しかし自然の時間は、こういうものではなく過ぎ去っている瞬間瞬間、言い換えれば「今」だけが時間ということになります。自然農で例えればすぐにわかるのですが、種まきの時機や収穫の時機、そして今何をすべきかはすべて自然を観察することで行われます。自然は刻々と変化を已みませんから、その時々でやらなければ手遅れになります。そこには人間の都合などは関係なく、自然は絶妙にバランスの中で動いていますから自然に合わせて変化していくしかありません。

人間には時流というものがあります。これは人間の間で流行りすたりがあるということです。時流に乗って成功する人もいれば、時流で失敗する人もいます。これは人間社會の中での観察に由ります。

自然の時流とは、自然そのものの存在の流れ、それは運とも言います。中国の古書に易経という時の書というものがありそこに「時中」という言葉があります。これは自然の時を顕す言葉です。

時に流されながら時に流されない、つまりは流れるということを得ているということ。運に任せ人事を盡す、つまりは今から離れることなく今そのものに的中するということです。これを中庸とも言います。

如何に時に中るか、それを私は直観と呼びます。

直観を使うというのは単に博打をするというわけではありません、直観とは丸ごと全体そのものと一体になっている境地であり、今何をすべきかが素直に自明している状態であり正直にありのままの自然な流れに従うということです。

自然の経営の極意は、タイミングを外さないということです。自然な流れで自然に生きることは、如何に謙虚に真心のままでいるかということです。

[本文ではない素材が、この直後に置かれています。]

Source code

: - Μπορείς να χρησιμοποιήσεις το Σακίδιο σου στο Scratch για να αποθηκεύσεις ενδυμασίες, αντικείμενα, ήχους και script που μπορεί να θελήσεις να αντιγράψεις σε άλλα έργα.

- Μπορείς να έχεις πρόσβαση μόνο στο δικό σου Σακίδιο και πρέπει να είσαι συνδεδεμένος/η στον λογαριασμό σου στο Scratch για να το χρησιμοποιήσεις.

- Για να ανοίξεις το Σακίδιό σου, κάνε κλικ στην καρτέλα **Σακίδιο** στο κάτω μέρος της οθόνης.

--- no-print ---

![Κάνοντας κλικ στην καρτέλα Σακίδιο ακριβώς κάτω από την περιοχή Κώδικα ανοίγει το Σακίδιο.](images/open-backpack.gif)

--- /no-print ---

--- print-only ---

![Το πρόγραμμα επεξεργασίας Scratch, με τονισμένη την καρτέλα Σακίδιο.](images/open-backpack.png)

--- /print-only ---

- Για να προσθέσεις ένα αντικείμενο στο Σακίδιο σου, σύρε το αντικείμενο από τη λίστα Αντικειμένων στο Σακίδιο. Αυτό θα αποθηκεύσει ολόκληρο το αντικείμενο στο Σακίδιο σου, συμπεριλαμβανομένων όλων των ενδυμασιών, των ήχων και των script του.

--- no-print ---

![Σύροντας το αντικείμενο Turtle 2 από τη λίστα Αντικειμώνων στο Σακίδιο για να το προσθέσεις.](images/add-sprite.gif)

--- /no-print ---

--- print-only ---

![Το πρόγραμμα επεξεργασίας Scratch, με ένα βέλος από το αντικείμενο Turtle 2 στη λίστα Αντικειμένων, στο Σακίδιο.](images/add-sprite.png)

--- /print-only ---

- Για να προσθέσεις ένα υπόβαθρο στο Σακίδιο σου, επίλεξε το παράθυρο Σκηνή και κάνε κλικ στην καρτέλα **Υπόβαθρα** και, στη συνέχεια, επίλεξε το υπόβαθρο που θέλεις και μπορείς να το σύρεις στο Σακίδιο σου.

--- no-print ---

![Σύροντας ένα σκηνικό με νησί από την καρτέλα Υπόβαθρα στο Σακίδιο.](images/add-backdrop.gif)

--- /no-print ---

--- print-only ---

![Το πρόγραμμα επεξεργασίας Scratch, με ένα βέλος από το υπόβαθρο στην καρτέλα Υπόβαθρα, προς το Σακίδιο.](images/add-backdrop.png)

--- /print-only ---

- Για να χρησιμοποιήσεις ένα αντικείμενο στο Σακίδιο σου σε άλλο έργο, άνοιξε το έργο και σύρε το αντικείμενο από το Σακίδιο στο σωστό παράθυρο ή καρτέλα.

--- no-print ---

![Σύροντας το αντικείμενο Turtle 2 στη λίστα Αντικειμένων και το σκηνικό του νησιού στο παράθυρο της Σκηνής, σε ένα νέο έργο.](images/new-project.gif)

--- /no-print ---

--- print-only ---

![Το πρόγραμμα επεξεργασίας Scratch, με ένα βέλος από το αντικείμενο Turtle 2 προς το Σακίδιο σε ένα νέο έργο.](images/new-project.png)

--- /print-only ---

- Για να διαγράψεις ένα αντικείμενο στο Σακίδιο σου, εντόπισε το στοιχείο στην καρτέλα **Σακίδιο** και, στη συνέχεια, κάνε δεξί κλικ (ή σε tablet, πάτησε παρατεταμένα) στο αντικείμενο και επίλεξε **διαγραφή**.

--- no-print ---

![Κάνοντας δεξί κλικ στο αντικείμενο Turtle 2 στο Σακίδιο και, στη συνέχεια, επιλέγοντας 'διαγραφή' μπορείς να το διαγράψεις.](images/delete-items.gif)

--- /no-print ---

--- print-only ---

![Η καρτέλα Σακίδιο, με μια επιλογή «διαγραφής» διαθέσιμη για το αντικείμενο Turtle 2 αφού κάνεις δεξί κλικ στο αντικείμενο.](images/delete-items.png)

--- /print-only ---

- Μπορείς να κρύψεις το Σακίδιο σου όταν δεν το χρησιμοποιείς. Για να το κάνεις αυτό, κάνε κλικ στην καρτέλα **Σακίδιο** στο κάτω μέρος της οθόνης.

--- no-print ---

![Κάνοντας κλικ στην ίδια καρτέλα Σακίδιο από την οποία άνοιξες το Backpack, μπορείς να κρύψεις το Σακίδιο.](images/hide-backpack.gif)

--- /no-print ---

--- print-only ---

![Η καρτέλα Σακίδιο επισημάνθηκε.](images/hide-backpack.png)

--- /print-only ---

引き続き、子どもたちに自然が譲れるように時を深めていきたいと思います。

  1. コメント

    時代が進むにつれ、「時間のスピード」が5倍も10倍も速くなり、「時間に追われる」人が増えました。そこで、みんな一所懸命に「時間」を管理しようとしています。気がつくと、みんな急ぎ、焦っています。しかし、自然の時間の流れ方は、昔も今も変わっていません。一日も一年も昔と同じです。この「生きる時間」と「働く時間」の流れ方がズレてきたことで、「今の意味」がわからなくなり、タイミングという感覚がわからなくなってしまったのではないでしょうか。

  2. コメント

    時機を見極めるのは主体的でなかったら出来ないことで、「種は生きている、種にはいのちがある」ということを思わず育てるものとしていたら、刈るために必要な日数になってしまいます。今、なすべきことを為す、それを見極めることは非常に難しいことですが、何のためと問い続け少しでも近づいていきたいと思います。

  3. コメント

    人間が作り出した今の時間軸は目の前に起きていることよりもその時間軸で判断してしまうように感じます。ルーティーンのように同じ時間、同じ数字が時を刻みますが今は2度とない事を忘れてしまわぬよう、いつもゼロベースで歩みたいと思います。

  4. コメント

    あらためて「時中」の意味に本当にそうだとなと思いながら、頭ではわかるようなものでないのがこと時なのだと思います。時間に人間がコントロールされてしまっているような、優先順位が何だと考える前に、もっと自分の中の自然の感覚、心の動きなどに素直に従ってみることを大事にしていきたいと思います。